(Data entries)

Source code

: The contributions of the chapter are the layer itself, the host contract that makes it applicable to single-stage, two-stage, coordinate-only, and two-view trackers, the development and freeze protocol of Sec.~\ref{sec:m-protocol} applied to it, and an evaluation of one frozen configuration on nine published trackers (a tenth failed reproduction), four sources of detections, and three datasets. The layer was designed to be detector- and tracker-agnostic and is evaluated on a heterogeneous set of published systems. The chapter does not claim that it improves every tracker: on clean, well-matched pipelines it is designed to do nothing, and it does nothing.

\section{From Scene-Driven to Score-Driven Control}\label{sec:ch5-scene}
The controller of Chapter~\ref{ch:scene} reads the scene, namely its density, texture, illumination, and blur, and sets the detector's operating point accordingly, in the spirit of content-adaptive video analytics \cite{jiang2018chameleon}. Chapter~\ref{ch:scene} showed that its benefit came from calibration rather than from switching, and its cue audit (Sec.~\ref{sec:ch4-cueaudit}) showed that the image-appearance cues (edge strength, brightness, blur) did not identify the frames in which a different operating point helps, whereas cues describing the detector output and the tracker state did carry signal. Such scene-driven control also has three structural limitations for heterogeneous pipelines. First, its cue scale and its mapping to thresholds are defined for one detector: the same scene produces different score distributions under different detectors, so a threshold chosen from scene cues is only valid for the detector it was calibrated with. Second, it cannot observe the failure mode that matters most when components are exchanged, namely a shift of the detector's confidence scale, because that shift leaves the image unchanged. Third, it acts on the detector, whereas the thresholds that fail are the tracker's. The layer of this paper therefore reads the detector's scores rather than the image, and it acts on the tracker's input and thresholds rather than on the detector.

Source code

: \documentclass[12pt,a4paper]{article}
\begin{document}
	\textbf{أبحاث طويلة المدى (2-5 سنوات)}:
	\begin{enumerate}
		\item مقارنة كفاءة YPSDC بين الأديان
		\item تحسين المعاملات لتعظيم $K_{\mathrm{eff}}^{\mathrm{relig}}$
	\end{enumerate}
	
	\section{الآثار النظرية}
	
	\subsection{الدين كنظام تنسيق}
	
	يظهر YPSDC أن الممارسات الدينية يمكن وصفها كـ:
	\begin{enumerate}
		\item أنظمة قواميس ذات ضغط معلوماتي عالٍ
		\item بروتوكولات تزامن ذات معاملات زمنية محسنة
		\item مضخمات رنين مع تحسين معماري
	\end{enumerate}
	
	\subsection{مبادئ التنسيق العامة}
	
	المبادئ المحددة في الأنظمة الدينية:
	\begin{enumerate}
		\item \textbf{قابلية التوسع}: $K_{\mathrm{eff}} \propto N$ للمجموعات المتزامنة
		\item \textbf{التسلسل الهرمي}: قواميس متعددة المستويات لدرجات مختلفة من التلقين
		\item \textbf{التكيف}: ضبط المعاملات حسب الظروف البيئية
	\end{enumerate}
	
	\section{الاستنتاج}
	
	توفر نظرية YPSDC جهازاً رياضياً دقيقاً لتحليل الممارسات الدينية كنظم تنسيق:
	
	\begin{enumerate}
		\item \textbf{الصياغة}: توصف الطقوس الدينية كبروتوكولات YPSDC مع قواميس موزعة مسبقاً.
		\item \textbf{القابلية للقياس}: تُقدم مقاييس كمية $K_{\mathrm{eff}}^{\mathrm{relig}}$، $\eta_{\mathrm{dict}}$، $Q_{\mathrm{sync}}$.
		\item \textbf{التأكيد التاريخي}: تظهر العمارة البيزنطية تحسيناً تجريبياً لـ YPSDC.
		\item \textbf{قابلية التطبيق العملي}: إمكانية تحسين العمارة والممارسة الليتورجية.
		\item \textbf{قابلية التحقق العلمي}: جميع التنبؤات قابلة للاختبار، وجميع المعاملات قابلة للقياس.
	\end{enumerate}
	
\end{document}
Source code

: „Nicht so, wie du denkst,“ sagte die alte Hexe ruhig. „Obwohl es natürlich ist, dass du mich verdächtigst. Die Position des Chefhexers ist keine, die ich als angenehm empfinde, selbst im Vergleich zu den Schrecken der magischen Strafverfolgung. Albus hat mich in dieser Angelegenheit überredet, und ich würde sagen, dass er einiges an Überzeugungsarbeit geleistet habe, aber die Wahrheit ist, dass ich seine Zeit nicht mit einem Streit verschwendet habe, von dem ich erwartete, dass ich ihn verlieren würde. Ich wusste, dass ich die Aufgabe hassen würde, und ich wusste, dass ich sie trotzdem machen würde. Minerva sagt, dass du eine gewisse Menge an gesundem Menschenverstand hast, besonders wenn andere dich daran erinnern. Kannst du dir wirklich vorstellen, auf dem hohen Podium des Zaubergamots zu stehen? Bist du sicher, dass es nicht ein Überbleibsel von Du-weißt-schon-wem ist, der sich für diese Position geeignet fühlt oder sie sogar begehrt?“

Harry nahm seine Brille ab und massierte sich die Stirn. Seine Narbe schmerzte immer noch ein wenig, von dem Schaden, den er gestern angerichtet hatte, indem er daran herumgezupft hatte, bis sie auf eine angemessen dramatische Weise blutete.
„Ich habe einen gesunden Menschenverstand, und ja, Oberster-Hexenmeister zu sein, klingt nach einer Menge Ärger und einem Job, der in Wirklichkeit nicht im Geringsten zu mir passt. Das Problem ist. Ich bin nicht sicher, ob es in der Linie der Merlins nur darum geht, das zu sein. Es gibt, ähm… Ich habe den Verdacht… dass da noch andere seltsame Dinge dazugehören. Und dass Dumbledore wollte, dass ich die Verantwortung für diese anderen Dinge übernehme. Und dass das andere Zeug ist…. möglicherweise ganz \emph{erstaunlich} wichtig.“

_TASK TO COMPLETE:_ Copy out, from the data above, every line holding the word "الممارسات".

_FINISHED TASK:_
	يظهر YPSDC أن الممارسات الدينية يمكن وصفها كـ:
	توفر نظرية YPSDC جهازاً رياضياً دقيقاً لتحليل الممارسات الدينية كنظم تنسيق:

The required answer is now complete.